Governo ainda quer negociar com os Estados Unidosantes da retaliação
Mesmo com o início do processo, o governo afirma que pretende priorizar as negociações com Washington. As consultas diplomáticas devem buscar uma forma de reduzir ou até eliminar os efeitos das tarifas americanas antes que o Brasil adote uma eventual resposta.
O governo brasileiro também afirma que já vinha tentando convencer o Escritório do Representante Comercial dos Estados Unidos (USTR) a encerrar a investigação que levou às novas cobranças.
Segundo o Planalto, o Brasil apresentou informações para contestar as acusações feitas pelos Estados Unidos sobre supostas práticas comerciais desleais.
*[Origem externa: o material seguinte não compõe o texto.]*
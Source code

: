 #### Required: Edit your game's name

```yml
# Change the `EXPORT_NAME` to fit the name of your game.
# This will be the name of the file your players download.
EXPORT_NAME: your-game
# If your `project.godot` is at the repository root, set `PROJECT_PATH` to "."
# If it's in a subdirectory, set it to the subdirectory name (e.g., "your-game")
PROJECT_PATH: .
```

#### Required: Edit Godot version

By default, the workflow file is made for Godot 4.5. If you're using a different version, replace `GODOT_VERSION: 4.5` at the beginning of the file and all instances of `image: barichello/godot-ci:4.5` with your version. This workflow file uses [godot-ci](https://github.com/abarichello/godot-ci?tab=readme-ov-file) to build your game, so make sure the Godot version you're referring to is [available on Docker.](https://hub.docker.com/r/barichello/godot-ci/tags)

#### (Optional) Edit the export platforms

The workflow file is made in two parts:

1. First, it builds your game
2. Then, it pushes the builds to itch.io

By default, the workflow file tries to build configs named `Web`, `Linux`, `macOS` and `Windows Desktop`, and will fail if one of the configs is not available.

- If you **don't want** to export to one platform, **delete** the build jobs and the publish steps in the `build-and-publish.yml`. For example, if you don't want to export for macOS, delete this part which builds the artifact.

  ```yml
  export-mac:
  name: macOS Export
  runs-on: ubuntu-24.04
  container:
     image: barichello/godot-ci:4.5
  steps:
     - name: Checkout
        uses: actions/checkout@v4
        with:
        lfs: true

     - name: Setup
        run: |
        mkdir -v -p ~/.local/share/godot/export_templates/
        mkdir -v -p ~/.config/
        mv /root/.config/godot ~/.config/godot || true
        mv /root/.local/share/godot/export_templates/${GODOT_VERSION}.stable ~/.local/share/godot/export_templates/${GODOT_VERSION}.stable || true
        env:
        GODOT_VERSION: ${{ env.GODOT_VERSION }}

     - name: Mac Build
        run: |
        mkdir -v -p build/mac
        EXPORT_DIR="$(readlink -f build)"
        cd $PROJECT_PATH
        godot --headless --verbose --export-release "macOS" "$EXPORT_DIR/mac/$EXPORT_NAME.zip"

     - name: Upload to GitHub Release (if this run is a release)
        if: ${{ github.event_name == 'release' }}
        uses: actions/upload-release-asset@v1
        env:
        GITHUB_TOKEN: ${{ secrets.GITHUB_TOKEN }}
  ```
O governo considera as tarifas injustificadas e afirma que continuará defendendo sua posição nas negociações e em outras instâncias.
A decisão de iniciar o procedimento ocorreu após o presidente Luiz Inácio Lula da Silva se reunir com o ministro das Relações Exteriores, Mauro Vieira, e o assessor especial da Presidência para Assuntos Internacionais, Celso Amorim.
A possibilidade de reciprocidade também enfrenta resistência de alguns setores da economia brasileira. A Associação Brasileira da Indústria de Máquinas e Equipamentos (Abimaq), por exemplo, já defendeu que o país mantenha as negociações com os Estados Unidos pela via diplomática e empresarial.